**RECORDS FOR THE EXERCISE**
● ● ● ●
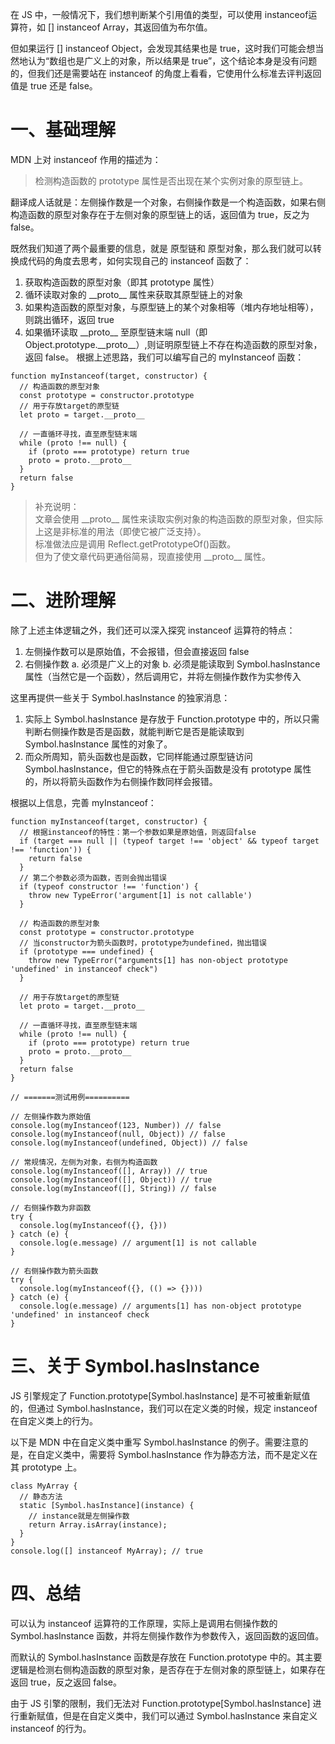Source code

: 在 JS 中，一般情况下，我们想判断某个引用值的类型，可以使用 instanceof运算符，如 [] instanceof Array，其返回值为布尔值。    

但如果运行 [] instanceof Object，会发现其结果也是 true，这时我们可能会想当然地认为“数组也是广义上的对象，所以结果是 true”，这个结论本身是没有问题的，但我们还是需要站在 instanceof 的角度上看看，它使用什么标准去评判返回值是 true 还是 false。

# 一、基础理解
MDN 上对 instanceof 作用的描述为：    
> 检测构造函数的 prototype 属性是否出现在某个实例对象的原型链上。

翻译成人话就是：左侧操作数是一个对象，右侧操作数是一个构造函数，如果右侧构造函数的原型对象存在于左侧对象的原型链上的话，返回值为 true，反之为 false。

既然我们知道了两个最重要的信息，就是 原型链和 原型对象，那么我们就可以转换成代码的角度去思考，如何实现自己的 instanceof 函数了：
1. 获取构造函数的原型对象（即其 prototype 属性）
2. 循环读取对象的 \_\_proto\_\_ 属性来获取其原型链上的对象
3. 如果构造函数的原型对象，与原型链上的某个对象相等（堆内存地址相等），则跳出循环，返回 true
4. 如果循环读取 \_\_proto\_\_ 至原型链末端 null（即 Object.prototype.\_\_proto\_\_）,则证明原型链上不存在构造函数的原型对象，返回 false。
根据上述思路，我们可以编写自己的 myInstanceof 函数：
```instanceof基础实现
function myInstanceof(target, constructor) {
  // 构造函数的原型对象
  const prototype = constructor.prototype
  // 用于存放target的原型链
  let proto = target.__proto__

  // 一直循环寻找，直至原型链末端
  while (proto !== null) {
    if (proto === prototype) return true
    proto = proto.__proto__
  }
  return false
}
```

> 补充说明：   
文章会使用 \_\_proto\_\_ 属性来读取实例对象的构造函数的原型对象，但实际上这是非标准的用法（即使它被广泛支持）。    
标准做法应是调用 Reflect.getPrototypeOf()函数。   
但为了使文章代码更通俗简易，现直接使用 \_\_proto\_\_ 属性。

# 二、进阶理解
除了上述主体逻辑之外，我们还可以深入探究 instanceof 运算符的特点：
1. 左侧操作数可以是原始值，不会报错，但会直接返回 false
2. 右侧操作数
  a. 必须是广义上的对象
  b. 必须是能读取到 Symbol.hasInstance 属性（当然它是一个函数），然后调用它，并将左侧操作数作为实参传入

这里再提供一些关于 Symbol.hasInstance 的独家消息：
1. 实际上 Symbol.hasInstance 是存放于 Function.prototype 中的，所以只需判断右侧操作数是否是函数，就能判断它是否是能读取到 Symbol.hasInstance 属性的对象了。
2. 而众所周知，箭头函数也是函数，它同样能通过原型链访问 Symbol.hasInstance，但它的特殊点在于箭头函数是没有 prototype 属性的，所以将箭头函数作为右侧操作数同样会报错。

根据以上信息，完善 myInstanceof：
```完整实现instanceof
function myInstanceof(target, constructor) {
  // 根据instanceof的特性：第一个参数如果是原始值，则返回false
  if (target === null || (typeof target !== 'object' && typeof target !== 'function')) {
    return false
  }
  // 第二个参数必须为函数，否则会抛出错误
  if (typeof constructor !== 'function') {
    throw new TypeError('argument[1] is not callable')
  }

  // 构造函数的原型对象
  const prototype = constructor.prototype
  // 当constructor为箭头函数时，prototype为undefined，抛出错误
  if (prototype === undefined) {
    throw new TypeError("arguments[1] has non-object prototype 'undefined' in instanceof check")
  } 
  
  // 用于存放target的原型链
  let proto = target.__proto__

  // 一直循环寻找，直至原型链末端
  while (proto !== null) {
    if (proto === prototype) return true
    proto = proto.__proto__
  }
  return false
}

// =======测试用例==========

// 左侧操作数为原始值
console.log(myInstanceof(123, Number)) // false
console.log(myInstanceof(null, Object)) // false
console.log(myInstanceof(undefined, Object)) // false

// 常规情况，左侧为对象，右侧为构造函数
console.log(myInstanceof([], Array)) // true
console.log(myInstanceof([], Object)) // true
console.log(myInstanceof([], String)) // false

// 右侧操作数为非函数
try {
  console.log(myInstanceof({}, {}))
} catch (e) {
  console.log(e.message) // argument[1] is not callable
}

// 右侧操作数为箭头函数
try {
  console.log(myInstanceof({}, (() => {})))
} catch (e) {
  console.log(e.message) // arguments[1] has non-object prototype 'undefined' in instanceof check
}
```

# 三、关于 Symbol.hasInstance
JS 引擎规定了 Function.prototype[Symbol.hasInstance] 是不可被重新赋值的，但通过 Symbol.hasInstance，我们可以在定义类的时候，规定 instanceof 在自定义类上的行为。 

以下是 MDN 中在自定义类中重写 Symbol.hasInstance 的例子。需要注意的是，在自定义类中，需要将 Symbol.hasInstance 作为静态方法，而不是定义在其 prototype 上。
```MDN例子
class MyArray {
  // 静态方法
  static [Symbol.hasInstance](instance) {
    // instance就是左侧操作数
    return Array.isArray(instance);
  }
}
console.log([] instanceof MyArray); // true
```

# 四、总结
可以认为 instanceof 运算符的工作原理，实际上是调用右侧操作数的 Symbol.hasInstance 函数，并将左侧操作数作为参数传入，返回函数的返回值。  

而默认的 Symbol.hasInstance 函数是存放在 Function.prototype 中的。其主要逻辑是检测右侧构造函数的原型对象，是否存在于左侧对象的原型链上，如果存在返回 true，反之返回 false。

由于 JS 引擎的限制，我们无法对 Function.prototype[Symbol.hasInstance] 进行重新赋值，但是在自定义类中，我们可以通过 Symbol.hasInstance 来自定义 instanceof 的行为。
● ● ● ●
**PROBLEM STATEMENT**
Only lines go in the copy, not pictures. Transcribe exactly from the start of the listing through the line containing "MDN 上对 instanceof 作用的描述为：".

**OUTPUT OF THE EXERCISE**
Source code

: 在 JS 中，一般情况下，我们想判断某个引用值的类型，可以使用 instanceof运算符，如 [] instanceof Array，其返回值为布尔值。    

但如果运行 [] instanceof Object，会发现其结果也是 true，这时我们可能会想当然地认为“数组也是广义上的对象，所以结果是 true”，这个结论本身是没有问题的，但我们还是需要站在 instanceof 的角度上看看，它使用什么标准去评判返回值是 true 还是 false。

# 一、基础理解
MDN 上对 instanceof 作用的描述为：    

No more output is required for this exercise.